Elle ajouta, avec un demi-sourire :

— Je me reposerais sans remords. Je sais bien que je fais mon devoir.

— Ce n’est pas du tout faire votre devoir ! intervint Rougemont avec une nuance d’aigreur. Vous abusez de votre adresse et de votre santé, vous établissez des records que les patrons sont trop disposés à considérer comme des tâches courantes.

Elle tourna vers lui sa face heureuse et résolue :

— Ce sont des théories mesquines. Elles feraient des hommes de pauvres créatures, sans énergie et sans initiative. Chacun selon ses forces et à chacun selon ses œuvres. On aidera les faibles, s’il le faut, mais on n’agira pas en faible.

Elle ajouta fièrement :

— D’ailleurs, je ne travaille pas à l’heure, je travaille aux pièces. Selon moi, c’est l’avenir. Cela permettra, à la longue, de vendre la marchandise-travail ce qu’elle vaut.

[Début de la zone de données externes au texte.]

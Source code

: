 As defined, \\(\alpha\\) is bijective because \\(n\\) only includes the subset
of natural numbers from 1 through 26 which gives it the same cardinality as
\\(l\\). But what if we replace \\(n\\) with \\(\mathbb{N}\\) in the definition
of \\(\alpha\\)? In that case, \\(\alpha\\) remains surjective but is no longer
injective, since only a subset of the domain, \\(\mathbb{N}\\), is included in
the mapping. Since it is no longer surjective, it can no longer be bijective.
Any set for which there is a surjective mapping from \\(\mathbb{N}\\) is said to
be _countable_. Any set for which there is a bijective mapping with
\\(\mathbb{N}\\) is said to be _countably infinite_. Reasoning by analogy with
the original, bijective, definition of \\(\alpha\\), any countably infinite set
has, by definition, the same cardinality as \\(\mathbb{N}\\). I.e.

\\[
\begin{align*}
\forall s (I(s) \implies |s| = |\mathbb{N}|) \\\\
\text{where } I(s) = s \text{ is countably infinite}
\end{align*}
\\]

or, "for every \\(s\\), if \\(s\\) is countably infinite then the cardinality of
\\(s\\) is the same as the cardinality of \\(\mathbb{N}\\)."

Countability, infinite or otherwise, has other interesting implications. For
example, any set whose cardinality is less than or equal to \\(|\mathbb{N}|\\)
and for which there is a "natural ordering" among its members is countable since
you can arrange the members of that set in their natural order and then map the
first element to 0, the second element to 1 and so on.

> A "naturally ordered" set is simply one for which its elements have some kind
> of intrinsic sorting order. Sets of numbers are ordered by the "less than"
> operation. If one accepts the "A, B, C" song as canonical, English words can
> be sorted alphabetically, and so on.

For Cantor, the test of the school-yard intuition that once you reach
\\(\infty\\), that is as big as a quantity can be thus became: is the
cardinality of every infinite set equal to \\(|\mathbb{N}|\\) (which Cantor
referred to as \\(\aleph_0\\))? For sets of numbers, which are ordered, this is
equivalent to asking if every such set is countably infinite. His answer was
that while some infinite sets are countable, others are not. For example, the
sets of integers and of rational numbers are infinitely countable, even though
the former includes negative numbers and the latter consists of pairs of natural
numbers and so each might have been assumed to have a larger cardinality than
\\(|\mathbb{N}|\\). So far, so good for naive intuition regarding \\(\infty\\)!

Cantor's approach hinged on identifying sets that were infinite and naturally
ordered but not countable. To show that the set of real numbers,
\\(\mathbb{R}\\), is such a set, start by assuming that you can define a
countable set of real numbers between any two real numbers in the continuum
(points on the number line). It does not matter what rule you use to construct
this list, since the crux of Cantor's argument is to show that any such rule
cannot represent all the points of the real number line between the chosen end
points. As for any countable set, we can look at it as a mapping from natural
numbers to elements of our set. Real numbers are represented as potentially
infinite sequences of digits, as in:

— Vous oubliez la machine ! ricana le meneur. C’est elle qui fera les pièces. L’homme ne sera qu’un instrument de surveillance et de comptabilité.

— Je ne l’oublie pas. Mais c’est faux. L’homme qui surveillera la machine est le même qui « camelotte » des heures. Il y aura toujours un travail personnel pour l’énergique et l’intelligent.

— Il y aura mille places de surveillance contre une seule d’initiative. Allez, la machine la fera mathématiquement, cette égalité qui vous terrorise.

— Elle ne la fera pas.

— Vous n’avez jamais visité une caserne de la grande industrie ?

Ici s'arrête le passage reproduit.